Und anders als bei der herkömmlichen Solartechnologie läuft der Betrieb auch nachts. Denn das zirkulierende Öl aus den Parabolspiegeln treibt nicht nur den Stromgenerator an, sondern heizt zudem flüssiges Salz, das mehr Energie speichern kann als Wasser, auf 380 Grad Celsius auf. Nach Sonnenuntergang wird der Wasserdampf für den Antrieb der Turbinen mit der Wärme aus diesen Salztanks erzeugt.
"In den Ländern des Sonnengürtels gibt es nicht nur Flächen und Möglichkeiten, sondern auch die Notwendigkeit, Energie zu produzieren", sagt Staatsminister Gloser. Länder wie Tunesien oder Marokko seien abhängig von fossilen Energieimporten, "obwohl sie reich an regenerativen Energiequellen sind".
Im Februar reiste Bundesumweltminister Sigmar Gabriel durch mehrere nordafrikanische Staaten, um über die Solarpläne zu reden. In Paris tagte eine Expertenkonferenz zur Erarbeitung eines Masterplans. Südlich von Kairo wurde zum Jahresanfang mit der Montage des ersten Parabolrinnenkraftwerks in Nordafrika begonnen. Und bilateral verhandeln Deutschland und Algerien über Stromlieferungen aus dem südalgerischen Hassi RMel in Südalgerien, wo derzeit die größte Solaranlage der Welt entsteht.

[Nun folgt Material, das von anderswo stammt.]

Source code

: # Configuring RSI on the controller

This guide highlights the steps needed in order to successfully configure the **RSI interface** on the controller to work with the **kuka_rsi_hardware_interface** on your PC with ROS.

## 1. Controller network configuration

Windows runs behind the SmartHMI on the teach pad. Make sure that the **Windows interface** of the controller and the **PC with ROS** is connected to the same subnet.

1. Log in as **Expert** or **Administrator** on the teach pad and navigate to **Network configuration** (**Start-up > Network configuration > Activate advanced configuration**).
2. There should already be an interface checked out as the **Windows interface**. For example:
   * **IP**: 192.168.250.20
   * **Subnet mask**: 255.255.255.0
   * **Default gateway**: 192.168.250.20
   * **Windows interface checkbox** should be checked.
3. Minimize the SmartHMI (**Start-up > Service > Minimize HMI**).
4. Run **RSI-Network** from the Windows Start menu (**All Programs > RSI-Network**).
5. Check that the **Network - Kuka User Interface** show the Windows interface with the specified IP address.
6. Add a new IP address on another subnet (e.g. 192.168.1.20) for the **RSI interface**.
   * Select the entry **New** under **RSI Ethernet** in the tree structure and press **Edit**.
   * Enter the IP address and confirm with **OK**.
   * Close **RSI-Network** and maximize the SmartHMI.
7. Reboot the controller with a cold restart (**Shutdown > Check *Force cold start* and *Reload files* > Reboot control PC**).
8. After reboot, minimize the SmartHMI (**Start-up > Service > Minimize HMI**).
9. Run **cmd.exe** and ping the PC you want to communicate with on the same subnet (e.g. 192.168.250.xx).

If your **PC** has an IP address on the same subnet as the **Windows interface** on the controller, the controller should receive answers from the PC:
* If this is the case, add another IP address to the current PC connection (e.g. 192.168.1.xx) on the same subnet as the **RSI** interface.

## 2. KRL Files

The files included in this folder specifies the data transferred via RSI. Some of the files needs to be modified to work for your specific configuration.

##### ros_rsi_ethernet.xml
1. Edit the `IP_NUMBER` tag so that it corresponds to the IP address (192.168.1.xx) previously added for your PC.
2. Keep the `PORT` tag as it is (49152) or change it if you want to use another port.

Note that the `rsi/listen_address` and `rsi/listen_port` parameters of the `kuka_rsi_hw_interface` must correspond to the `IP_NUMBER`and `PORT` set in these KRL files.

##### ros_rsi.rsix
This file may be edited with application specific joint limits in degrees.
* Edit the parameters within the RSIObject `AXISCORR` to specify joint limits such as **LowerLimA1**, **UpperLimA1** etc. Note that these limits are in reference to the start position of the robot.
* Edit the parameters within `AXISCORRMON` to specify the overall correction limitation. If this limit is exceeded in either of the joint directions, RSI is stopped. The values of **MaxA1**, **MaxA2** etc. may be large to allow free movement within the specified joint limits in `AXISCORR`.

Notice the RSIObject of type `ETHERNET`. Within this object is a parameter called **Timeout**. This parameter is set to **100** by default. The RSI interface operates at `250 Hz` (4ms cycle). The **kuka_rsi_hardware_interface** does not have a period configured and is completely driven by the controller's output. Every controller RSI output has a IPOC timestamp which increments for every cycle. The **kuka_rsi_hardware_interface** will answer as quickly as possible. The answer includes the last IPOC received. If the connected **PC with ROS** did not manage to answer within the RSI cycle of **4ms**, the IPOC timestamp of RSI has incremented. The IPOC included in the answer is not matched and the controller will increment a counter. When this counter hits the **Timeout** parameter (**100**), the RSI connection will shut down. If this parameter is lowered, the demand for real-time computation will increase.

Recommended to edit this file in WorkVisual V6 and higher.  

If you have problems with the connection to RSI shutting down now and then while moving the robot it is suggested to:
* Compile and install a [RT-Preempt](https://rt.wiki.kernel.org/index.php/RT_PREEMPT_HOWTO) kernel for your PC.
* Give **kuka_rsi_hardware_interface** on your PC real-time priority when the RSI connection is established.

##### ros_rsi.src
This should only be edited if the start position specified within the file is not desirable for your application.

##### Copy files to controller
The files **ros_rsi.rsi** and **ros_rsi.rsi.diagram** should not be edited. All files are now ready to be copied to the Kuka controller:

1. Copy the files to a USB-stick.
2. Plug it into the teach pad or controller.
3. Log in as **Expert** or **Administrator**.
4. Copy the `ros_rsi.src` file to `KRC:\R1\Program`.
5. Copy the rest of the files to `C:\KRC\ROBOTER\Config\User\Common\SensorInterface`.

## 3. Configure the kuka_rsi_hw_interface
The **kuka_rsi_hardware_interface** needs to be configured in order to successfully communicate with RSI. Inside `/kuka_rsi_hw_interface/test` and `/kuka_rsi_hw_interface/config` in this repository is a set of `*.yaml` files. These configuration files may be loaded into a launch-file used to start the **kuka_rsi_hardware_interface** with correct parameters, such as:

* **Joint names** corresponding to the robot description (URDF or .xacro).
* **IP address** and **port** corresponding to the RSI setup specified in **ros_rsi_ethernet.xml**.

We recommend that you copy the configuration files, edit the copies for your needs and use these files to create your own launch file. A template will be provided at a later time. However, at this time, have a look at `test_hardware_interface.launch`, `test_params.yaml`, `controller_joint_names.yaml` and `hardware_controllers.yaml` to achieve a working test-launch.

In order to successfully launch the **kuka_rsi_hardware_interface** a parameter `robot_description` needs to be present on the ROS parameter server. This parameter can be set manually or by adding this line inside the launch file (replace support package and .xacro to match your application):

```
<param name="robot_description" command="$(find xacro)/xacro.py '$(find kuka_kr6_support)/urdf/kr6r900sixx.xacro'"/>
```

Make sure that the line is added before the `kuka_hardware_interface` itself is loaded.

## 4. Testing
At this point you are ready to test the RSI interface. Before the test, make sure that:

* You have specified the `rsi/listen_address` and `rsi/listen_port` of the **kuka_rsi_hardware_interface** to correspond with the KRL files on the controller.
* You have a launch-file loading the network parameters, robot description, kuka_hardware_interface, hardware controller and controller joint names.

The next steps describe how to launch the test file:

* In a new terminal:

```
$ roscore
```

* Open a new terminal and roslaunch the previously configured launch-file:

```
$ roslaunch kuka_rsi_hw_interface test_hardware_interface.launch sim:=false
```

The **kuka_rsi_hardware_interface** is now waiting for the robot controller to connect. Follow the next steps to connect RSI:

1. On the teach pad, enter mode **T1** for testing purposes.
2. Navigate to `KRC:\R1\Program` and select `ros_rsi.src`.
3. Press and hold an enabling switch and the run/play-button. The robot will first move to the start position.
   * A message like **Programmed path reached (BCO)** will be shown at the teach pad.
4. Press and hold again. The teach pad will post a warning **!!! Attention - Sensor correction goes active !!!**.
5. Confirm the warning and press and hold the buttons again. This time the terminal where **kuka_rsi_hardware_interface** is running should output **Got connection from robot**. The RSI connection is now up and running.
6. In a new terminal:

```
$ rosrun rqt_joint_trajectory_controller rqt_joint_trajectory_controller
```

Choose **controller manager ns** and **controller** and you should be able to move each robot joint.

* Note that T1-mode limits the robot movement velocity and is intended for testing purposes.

Doch mehr als erste Schritte sind das nicht. Gerhard Knies will das ändern. Der Hamburger Physiker ist Mitglied eines Zusammenschlusses von Wissenschaftlern, der Trans-Mediterranean Renewable Energy Cooperation (Trec). Seit seiner Pensionierung zieht Knies wie ein Handlungsreisender durch die Welt, um Behörden, Ministerien und arabische Königspaläste von den Vorzügen der Parabolrinnenkraftwerke und mediterranen Ökostromidee zu überzeugen.

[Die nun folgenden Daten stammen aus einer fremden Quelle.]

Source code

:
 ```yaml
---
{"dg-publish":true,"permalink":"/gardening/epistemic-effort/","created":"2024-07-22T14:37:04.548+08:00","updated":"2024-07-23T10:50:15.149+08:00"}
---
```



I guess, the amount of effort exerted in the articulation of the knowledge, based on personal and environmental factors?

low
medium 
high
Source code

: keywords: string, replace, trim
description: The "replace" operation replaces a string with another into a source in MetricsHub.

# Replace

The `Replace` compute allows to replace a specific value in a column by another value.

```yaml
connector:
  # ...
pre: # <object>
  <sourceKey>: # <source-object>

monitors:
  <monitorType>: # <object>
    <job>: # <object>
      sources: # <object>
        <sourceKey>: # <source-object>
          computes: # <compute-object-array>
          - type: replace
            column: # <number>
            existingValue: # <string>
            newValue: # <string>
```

Ein schwieriger Job. "Die einen sagen, sie seien ein armes Land und könnten sich die Investitionen nicht leisten", berichtet Gerhard Knies. "Die anderen sagen, sie hätten genug Öl und brauchten keine Alternativen."
Allerdings beobachtet Staatsminister Gloser einen Umdenkprozess: Auch die reichen Ölländer hätten erkannt, "das das Öl nicht mehr, sondern weniger wird, selbst wenn unter Umständen noch weitere Quellen erschlossen werden könnten".
"Perspektivisch muss es unser Ziel sein, Solarenergie in der Sahara oder in der Kalahari zu gewinnen und in Stuttgart, Berlin, Tokio oder New York zu verbrauchen." Diese Worte stammen nicht etwa von Greenpeace, sondern von Utz Claassen, dem ehemaligen Vorstandsvorsitzenden des Atomstromkonzerns EnBW. Dennoch sind die großen Stromkonzerne noch nicht eingestiegen.
Ohne enorme Investitionen werden diese Pläne aber nicht zu realisieren sein. Staatsminister Gloser verweist auf die Förderung durch die Europäischen Investitionsbank, muss aber einräumen, dass die Länder im Sonnengürtel "natürlich selbst Mittel bereitstellen" müssten. Und ohne Privatinvestitionen wird es auch nicht funktionieren."